Baldwin Giang's Experience as Rome Prize Fellow Featured in UChicago News

Baldwin Giang headshot credit Stephan Brigidi

 

In 2023, PhD composer Baldwin Giang was awarded the Samuel Barber Rome Prize, granting him a year of "time and space to think and work" at the American Academy in Rome. Now midway through his time in Rome, Giang's composition projects and experiences as a fellow were highlighted in the UChicago News article "A UChicago composer finds inspiration in Rome."

Written by Tori Lee, the article highlights the interdisciplinary and community-centered nature of Giang's fellowship. Dinners with Giang's cohort at the Academy — two-hour affairs over plates of handmade pasta — foster conversations about artistic collaboration, such as Giang's work with novelist Katie Kitamura on a commission for the New York ensemble loadbang. 

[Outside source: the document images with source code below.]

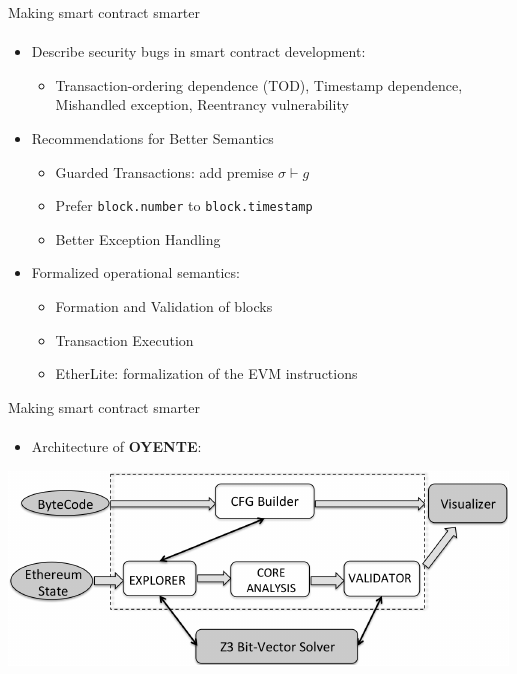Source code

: \begin{frame}{Making smart contract smarter}
    \framesubtitle{\cite{luu2016making}}

    \begin{itemize}
        \item Describe security bugs in smart contract development:
        \begin{itemize}
            \item Transaction-ordering dependence (TOD), Timestamp dependence,
            Mishandled exception, Reentrancy vulnerability
        \end{itemize}
        \item Recommendations for Better Semantics
        \begin{itemize}
            \item Guarded Transactions: add premise $\sigma \vdash g$
            \item Prefer \texttt{block.number} to \texttt{block.timestamp}
            \item Better Exception Handling
        \end{itemize}
        \item Formalized operational semantics:
        \begin{itemize}
            \item Formation and Validation of blocks
            \item Transaction Execution
            \item EtherLite: formalization of the EVM instructions
        \end{itemize}
    \end{itemize}
\end{frame}

\begin{frame}{Making smart contract smarter}
    \framesubtitle{\cite{luu2016making}}
    \begin{itemize}
        \item Architecture of \textbf{OYENTE}:
    \end{itemize}
    \begin{center}
        \includegraphics[width=\textwidth]{./img/oyente-architecture.pdf}
    \end{center}
\end{frame}

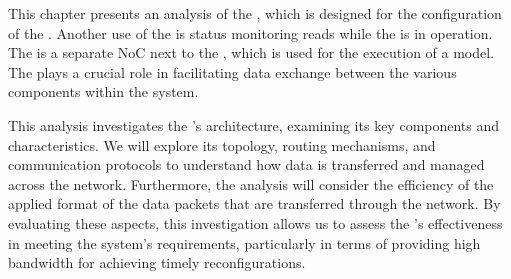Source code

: This chapter presents an analysis of the \confignoc{}, which is designed for the configuration of the \graicore{}.
Another use of the \confignoc{} is status monitoring reads while the \graicore{} is in operation.
The \confignoc{} is a separate NoC next to the \eventnoc{}, which is used for the execution of a model.
The \confignoc{} plays a crucial role in facilitating data exchange between the various components within the system.

This analysis investigates the \confignoc{}'s architecture, examining its key components and characteristics.
We will explore its topology, routing mechanisms, and communication protocols to understand how data is transferred and managed across the network.
Furthermore, the analysis will consider the efficiency of the applied format of the data packets that are transferred through the network.  
By evaluating these aspects, this investigation allows us to assess the \confignoc{}'s effectiveness in meeting the system's requirements, particularly in terms of providing high bandwidth for achieving timely reconfigurations.
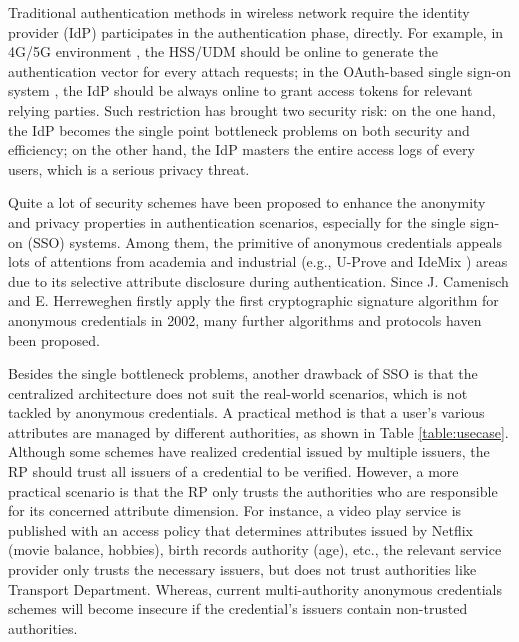 \documentclass[journal]{IEEEtran}
\begin{document}
Traditional authentication methods in wireless network require the identity provider (IdP) participates in the authentication phase, directly. For example, in 4G/5G environment \cite{3gpp.33.102, 3gpp.33.401, 3gpp.33.501}, the HSS/UDM should be online to generate the authentication vector for every attach requests; in the OAuth-based single sign-on system \cite{rfc6749, recordon2006openid}, the IdP should be always online to grant access tokens for relevant relying parties. Such restriction has brought two security risk: on the one hand, the IdP becomes the single point bottleneck problems on both security and efficiency; on the other hand, the IdP masters the entire access logs of every users, which is a serious privacy threat. 

Quite a lot of security schemes have been proposed to enhance the anonymity and privacy properties in authentication scenarios, especially for the single sign-on (SSO) systems. Among them, the primitive of anonymous credentials appeals lots of attentions from academia and industrial (e.g., U-Prove \cite{paquin2011u} and IdeMix \cite{camenisch2004signature}) areas due to its selective attribute disclosure during authentication. Since J. Camenisch and E. Herreweghen firstly apply the first cryptographic signature algorithm \cite{camenisch2002design} for anonymous credentials in 2002, many further algorithms \cite{camenisch2004signature, pointcheval2016short} and protocols \cite{elpasso, yu2020blockchainbased} haven been proposed.

Besides the single bottleneck problems, another drawback of SSO is that the centralized architecture does not suit the real-world scenarios, which is not tackled by anonymous credentials. A practical method is that a user's various attributes are managed by different authorities, as shown in Table \ref{table:usecase}. Although some schemes have realized credential issued by multiple issuers, the RP should trust all issuers of a credential to be verified. However, a more practical scenario is that the RP only trusts the authorities who are responsible for its concerned attribute dimension. For instance, a video play service is published with an access policy that determines attributes issued by Netflix (movie balance, hobbies), birth records authority (age), etc., the relevant service provider only trusts the necessary issuers, but does not trust authorities like Transport Department. Whereas, current multi-authority anonymous credentials schemes will become insecure if the credential's issuers contain non-trusted authorities. 
\end{document}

“Reading Katie’s text lights up the words in a certain way, but then when I add my music, it lights it up in a totally different way,” Giang said. “That's the kind of collaboration that the Academy really tries to foster—people engaging each other from different disciplines and stepping outside of their comfort zone.”

One of Giang's major projects — a commission for the Brussels-based Extended Music Collective — draws inspiration from Roman architecture: the Basilica San Clemente. Giang chose this historic building because of the role it plays in the queer coming-of-age novel Call Me By Your Name by André Aciman (a past Rome Prize winner). Giang expressed that the church's queer connotations were important to him, especially in light of the increasingly anti-LGBTQ+ rhetoric of Italy’s right-wing government.

“It felt really important to me to do something that was openly queer as a way to engage with this issue in Italy, and find people who this piece could support."